TASK TO COMPLETE:
Exact reproduction required: the lines below from the line with "- Sunflowers give sunpoints" to the line with "- Command line interface to interact with the", both ends included, and no others.

GIVEN ENTRIES:

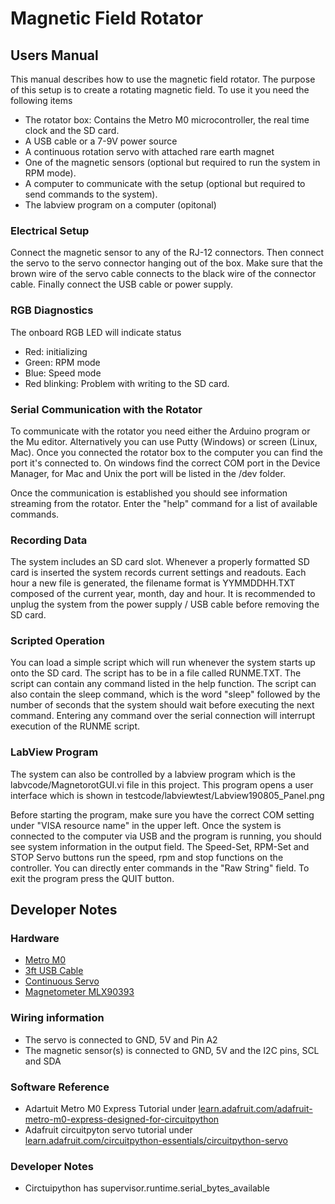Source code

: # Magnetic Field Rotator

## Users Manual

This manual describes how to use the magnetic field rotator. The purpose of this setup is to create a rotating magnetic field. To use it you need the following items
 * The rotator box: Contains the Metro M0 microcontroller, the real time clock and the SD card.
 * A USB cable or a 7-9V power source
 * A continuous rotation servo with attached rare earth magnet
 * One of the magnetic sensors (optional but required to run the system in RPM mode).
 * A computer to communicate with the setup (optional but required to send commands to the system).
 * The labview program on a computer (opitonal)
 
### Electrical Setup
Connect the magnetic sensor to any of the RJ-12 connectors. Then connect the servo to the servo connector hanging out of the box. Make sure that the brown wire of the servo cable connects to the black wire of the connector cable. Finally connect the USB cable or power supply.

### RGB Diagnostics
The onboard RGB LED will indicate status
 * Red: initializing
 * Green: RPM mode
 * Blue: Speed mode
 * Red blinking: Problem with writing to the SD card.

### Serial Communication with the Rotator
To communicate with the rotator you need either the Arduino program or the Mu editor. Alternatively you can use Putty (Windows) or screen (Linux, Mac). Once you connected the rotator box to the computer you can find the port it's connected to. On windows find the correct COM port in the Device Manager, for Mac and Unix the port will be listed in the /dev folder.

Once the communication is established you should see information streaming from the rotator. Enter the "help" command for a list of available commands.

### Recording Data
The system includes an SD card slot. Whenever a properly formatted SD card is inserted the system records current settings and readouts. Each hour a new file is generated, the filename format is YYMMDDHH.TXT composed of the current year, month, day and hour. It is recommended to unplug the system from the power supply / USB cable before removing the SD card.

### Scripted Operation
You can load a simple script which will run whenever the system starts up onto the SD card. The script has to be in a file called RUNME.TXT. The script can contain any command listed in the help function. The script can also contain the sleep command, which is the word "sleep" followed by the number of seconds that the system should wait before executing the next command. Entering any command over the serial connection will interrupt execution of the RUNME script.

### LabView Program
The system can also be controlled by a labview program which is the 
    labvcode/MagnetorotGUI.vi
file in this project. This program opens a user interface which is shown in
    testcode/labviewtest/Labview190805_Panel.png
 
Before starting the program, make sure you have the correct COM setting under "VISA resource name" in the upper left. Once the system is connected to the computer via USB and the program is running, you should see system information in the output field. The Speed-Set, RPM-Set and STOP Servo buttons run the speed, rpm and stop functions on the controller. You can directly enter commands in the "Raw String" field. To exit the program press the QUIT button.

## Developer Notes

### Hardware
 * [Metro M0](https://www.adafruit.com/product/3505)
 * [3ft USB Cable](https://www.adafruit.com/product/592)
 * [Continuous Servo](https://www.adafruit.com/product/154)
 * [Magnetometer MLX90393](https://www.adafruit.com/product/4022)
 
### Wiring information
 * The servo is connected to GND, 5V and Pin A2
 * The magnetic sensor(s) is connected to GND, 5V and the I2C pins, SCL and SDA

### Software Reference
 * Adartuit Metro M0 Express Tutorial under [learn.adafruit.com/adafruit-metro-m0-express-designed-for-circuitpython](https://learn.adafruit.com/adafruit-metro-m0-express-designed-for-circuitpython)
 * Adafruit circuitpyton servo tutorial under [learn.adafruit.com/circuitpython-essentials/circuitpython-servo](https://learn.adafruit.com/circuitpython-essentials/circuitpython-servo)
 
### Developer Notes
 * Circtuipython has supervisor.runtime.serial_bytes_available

==

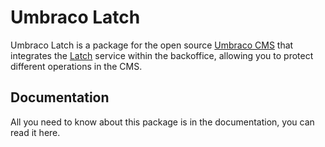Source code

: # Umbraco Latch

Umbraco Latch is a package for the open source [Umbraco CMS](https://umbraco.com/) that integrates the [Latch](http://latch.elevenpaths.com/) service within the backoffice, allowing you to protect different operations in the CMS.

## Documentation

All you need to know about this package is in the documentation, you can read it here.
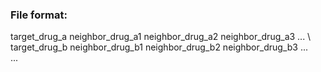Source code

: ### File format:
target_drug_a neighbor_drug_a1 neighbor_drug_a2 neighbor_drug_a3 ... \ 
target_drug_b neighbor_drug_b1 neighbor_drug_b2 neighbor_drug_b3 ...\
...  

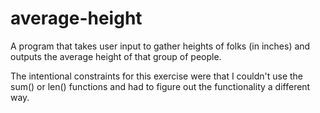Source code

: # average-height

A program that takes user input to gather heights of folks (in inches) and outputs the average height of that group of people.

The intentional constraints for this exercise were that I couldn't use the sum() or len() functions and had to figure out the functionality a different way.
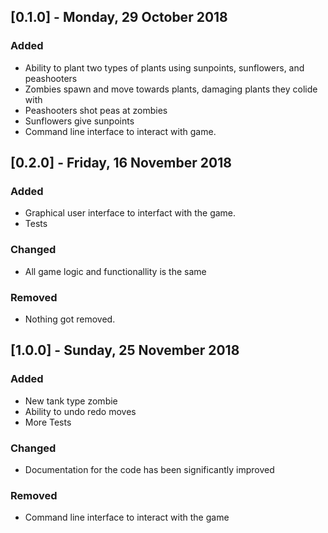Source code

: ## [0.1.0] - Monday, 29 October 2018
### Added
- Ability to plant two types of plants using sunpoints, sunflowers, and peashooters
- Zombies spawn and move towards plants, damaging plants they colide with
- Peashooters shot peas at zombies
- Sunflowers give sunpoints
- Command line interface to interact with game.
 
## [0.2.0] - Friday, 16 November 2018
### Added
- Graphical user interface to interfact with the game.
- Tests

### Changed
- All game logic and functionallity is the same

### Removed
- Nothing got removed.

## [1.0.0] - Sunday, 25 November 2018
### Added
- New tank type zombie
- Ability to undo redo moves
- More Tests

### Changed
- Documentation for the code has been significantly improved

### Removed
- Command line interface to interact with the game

...

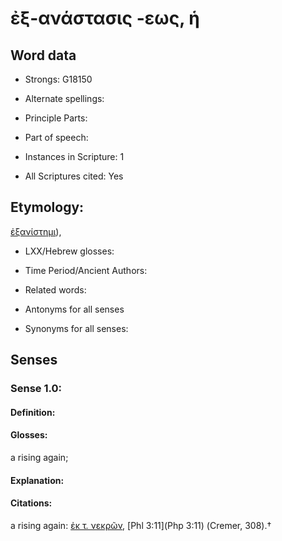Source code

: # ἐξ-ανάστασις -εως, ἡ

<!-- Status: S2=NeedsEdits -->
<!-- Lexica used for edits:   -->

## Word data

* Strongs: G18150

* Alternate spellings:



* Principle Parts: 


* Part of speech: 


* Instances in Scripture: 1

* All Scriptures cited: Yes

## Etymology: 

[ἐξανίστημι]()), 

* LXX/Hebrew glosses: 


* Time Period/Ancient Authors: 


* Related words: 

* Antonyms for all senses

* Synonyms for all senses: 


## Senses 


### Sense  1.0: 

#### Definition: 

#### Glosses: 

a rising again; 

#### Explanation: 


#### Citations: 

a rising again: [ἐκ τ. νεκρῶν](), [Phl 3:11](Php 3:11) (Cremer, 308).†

SOLUTION TO THE PROBLEM:
- Sunflowers give sunpoints
- Command line interface to interact with game.
 
## [0.2.0] - Friday, 16 November 2018
### Added
- Graphical user interface to interfact with the game.
- Tests

### Changed
- All game logic and functionallity is the same

### Removed
- Nothing got removed.

## [1.0.0] - Sunday, 25 November 2018
### Added
- New tank type zombie
- Ability to undo redo moves
- More Tests

### Changed
- Documentation for the code has been significantly improved

### Removed
- Command line interface to interact with the game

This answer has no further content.